Sandy Errestad, who works for Malmö startup hub Minc, decided to take advantage of Sweden's famously long summer holidays for the first time. This is what she found out about life, work and herself.

I went on three consecutive weeks of leave and this is what happened
I switched on my out-of-office e-mail reply and decided to enjoy the summer. Photo: Nevenova/Depositphotos

It's now been almost a year since I relocated from London to Sweden, but it still feels pretty fresh. I reckon it's because I haven't yet gone through a full year of all seasons, festivals and other happenings that are bound to be different in Sweden from what they are in London.

READ ALSO: Five Swedish summer habits that confuse newcomers

One such thing is annual leave – although I technically only have seven more days of annual leave in Sweden than I did in London (30 versus 23), most people in Sweden take about four consecutive weeks of leave during the summer. Yep, that's a full month's worth of leave in one single go. Last time I had that much time off in one go was before I started my first job, age 14. In other words, it's been 14 years since I last went more than one or two weeks without having any work to do.
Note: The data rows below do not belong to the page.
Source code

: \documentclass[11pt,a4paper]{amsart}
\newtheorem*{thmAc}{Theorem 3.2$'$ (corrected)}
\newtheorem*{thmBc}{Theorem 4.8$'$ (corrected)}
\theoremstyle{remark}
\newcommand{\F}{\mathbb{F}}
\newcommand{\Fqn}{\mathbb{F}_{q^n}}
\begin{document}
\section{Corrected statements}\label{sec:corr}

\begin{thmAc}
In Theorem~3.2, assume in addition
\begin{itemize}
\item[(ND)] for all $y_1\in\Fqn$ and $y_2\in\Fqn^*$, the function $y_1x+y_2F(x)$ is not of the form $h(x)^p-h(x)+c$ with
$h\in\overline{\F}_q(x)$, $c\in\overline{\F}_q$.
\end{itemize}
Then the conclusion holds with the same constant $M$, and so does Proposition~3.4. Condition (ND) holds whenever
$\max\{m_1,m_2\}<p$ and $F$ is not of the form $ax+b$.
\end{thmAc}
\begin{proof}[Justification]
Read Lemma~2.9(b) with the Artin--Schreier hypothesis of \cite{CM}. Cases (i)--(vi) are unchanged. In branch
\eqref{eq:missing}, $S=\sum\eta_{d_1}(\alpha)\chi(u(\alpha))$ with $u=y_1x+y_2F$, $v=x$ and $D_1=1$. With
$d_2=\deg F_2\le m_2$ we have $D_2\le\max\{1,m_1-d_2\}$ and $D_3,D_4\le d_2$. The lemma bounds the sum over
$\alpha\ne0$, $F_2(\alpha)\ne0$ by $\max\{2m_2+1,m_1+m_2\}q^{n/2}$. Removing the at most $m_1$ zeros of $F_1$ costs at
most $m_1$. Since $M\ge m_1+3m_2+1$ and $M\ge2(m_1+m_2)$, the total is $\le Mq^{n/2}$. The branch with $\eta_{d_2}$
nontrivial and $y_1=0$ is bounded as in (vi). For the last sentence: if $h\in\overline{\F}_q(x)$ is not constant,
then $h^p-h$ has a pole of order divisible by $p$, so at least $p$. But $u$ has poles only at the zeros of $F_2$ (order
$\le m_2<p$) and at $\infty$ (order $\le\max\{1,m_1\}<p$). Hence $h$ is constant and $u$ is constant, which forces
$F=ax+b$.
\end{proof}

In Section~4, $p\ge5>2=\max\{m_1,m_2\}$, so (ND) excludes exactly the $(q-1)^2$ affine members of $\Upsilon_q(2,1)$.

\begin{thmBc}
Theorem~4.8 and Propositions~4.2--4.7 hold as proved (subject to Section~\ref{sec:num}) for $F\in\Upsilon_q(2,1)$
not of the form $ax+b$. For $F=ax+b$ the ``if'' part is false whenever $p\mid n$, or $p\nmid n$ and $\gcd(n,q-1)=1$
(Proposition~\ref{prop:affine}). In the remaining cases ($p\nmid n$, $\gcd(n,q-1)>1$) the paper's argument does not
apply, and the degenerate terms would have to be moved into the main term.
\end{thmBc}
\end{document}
Committed to my newly found Swedishness, I decided to take a full three (!) consecutive weeks off work during July and August. Mind you, once I went on leave most of my colleagues, and indeed Sweden at large – or so it felt – had already been off and away from the office for about two weeks. In other words, I was already pretty relaxed as I went on holiday, as opposed to stressed out and on the verge of a breakdown as was often the case when I went on leave in London.

READ ALSO: Here's what happened when this Swede introduced fika at her London office

Nevertheless, having never done this before, I decided to look at how I was affected by being detached from work for so long. Here's what happened:

Week 1: Itchy reflection

Three days and four books into my holiday.

I went to Kos, Greece, with my sister and her two kids. Three days in I started getting a bity itchy and couldn't believe I was going to do basically nothing for three weeks. However, knowing that I had another three weeks of nothingness ahead allowed me to look back at the previous six months and actually spend a good amount of time thinking about my key learnings, drawn from achievements as well as fuck-ups, both in my professional and personal life.

Going on leave for just a week doesn't really mean you get a fundamental break – it's just a blip in a longer time period, and chances are you'll also try to cram as much stuff as possible into that one week to “make the most of your holiday”, meaning you'll have less time for reflection. I had none of that in Week 1 – in fact, I was borderline bored only a few days in.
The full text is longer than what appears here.